━━━ MATERIAL FOR THE TASK ━━━
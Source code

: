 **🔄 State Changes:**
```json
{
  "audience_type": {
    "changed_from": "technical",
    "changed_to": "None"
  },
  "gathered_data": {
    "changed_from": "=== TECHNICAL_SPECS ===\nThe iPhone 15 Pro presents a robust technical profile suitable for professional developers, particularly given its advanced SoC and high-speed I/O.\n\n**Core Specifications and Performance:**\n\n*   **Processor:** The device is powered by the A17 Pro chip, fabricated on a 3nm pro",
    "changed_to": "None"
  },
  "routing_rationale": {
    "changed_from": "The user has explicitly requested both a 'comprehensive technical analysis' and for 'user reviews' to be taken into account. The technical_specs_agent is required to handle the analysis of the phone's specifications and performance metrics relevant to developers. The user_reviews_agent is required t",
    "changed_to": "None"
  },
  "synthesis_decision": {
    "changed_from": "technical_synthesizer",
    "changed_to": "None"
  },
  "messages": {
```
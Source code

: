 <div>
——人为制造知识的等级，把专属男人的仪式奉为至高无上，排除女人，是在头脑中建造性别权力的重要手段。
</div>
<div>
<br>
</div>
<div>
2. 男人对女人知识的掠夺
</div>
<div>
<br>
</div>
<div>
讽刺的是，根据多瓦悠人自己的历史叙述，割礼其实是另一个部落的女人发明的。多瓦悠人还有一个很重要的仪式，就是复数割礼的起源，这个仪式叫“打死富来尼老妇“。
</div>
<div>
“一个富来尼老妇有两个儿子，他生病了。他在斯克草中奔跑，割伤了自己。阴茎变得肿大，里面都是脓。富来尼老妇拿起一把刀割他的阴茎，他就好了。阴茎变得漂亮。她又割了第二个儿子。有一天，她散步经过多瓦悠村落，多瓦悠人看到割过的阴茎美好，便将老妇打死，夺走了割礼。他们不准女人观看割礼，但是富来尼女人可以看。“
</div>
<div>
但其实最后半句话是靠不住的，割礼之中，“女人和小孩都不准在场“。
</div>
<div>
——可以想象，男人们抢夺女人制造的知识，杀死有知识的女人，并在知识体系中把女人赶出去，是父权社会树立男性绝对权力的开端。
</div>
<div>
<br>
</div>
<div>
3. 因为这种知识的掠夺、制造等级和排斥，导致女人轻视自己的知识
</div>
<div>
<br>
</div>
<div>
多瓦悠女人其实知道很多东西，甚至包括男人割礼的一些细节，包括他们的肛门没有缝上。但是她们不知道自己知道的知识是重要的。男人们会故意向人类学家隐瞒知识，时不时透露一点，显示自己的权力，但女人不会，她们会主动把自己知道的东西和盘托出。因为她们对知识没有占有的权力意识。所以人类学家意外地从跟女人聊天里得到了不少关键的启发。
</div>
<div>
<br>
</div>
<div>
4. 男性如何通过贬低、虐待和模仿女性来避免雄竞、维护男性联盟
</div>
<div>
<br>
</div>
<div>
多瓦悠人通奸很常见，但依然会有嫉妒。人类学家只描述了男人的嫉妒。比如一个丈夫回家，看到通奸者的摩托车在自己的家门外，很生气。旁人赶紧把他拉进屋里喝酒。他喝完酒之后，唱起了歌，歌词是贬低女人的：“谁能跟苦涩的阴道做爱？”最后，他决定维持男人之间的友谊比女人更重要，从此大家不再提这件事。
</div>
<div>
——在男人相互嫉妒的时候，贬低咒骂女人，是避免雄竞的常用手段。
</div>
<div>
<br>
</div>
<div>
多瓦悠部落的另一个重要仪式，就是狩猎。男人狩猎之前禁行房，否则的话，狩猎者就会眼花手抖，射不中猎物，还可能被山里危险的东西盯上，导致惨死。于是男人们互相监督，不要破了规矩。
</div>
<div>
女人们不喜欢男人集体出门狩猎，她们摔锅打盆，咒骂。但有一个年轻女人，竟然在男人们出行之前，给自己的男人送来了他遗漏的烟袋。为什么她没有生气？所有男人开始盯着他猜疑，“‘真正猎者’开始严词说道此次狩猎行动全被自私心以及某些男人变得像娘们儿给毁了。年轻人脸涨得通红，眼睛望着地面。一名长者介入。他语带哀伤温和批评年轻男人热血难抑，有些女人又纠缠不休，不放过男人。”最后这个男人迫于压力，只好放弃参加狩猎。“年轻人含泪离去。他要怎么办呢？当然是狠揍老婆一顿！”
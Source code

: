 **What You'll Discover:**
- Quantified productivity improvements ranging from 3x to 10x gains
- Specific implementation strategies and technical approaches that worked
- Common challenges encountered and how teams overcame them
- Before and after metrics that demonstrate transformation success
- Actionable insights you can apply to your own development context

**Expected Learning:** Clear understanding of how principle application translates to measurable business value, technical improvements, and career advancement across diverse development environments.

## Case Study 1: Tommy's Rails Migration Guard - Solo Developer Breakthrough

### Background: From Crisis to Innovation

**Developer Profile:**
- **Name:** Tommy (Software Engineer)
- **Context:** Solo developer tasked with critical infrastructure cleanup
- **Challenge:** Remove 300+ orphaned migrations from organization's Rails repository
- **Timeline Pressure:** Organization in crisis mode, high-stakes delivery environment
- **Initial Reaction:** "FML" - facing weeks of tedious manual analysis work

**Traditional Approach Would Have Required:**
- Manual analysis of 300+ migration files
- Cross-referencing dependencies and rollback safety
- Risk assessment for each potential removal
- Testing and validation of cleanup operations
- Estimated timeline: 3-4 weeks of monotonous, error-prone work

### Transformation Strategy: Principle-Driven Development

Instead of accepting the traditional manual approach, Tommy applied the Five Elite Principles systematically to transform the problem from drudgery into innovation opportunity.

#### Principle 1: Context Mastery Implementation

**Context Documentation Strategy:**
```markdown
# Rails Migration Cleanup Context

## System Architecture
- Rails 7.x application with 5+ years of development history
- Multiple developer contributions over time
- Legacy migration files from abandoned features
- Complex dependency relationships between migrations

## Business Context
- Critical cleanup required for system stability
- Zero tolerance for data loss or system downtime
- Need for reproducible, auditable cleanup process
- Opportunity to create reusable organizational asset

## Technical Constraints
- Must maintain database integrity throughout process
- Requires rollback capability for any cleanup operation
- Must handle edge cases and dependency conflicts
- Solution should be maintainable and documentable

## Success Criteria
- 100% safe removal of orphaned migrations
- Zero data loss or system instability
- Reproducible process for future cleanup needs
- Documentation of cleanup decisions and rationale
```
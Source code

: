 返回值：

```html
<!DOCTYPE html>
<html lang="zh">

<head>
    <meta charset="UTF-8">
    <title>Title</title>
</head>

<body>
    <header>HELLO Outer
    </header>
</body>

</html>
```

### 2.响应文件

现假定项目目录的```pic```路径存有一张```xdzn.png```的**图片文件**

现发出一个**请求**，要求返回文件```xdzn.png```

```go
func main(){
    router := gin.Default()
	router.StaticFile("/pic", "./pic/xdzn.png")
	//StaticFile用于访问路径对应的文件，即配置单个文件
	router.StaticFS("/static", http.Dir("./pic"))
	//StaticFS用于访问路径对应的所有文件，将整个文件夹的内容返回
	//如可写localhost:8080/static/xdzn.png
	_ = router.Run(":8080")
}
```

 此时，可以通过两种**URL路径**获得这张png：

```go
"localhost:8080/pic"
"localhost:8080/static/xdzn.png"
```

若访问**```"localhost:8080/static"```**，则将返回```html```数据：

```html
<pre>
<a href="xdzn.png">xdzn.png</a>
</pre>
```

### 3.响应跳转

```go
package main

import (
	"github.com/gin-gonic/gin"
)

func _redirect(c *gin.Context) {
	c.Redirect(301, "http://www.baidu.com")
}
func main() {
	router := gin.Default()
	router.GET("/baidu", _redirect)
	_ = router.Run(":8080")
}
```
━━━
> **WHAT TO DO**
From the lines above, copy those that contain the word "Documentation".

> **EXERCISE ANSWER**
**Context Documentation Strategy:**
- Documentation of cleanup decisions and rationale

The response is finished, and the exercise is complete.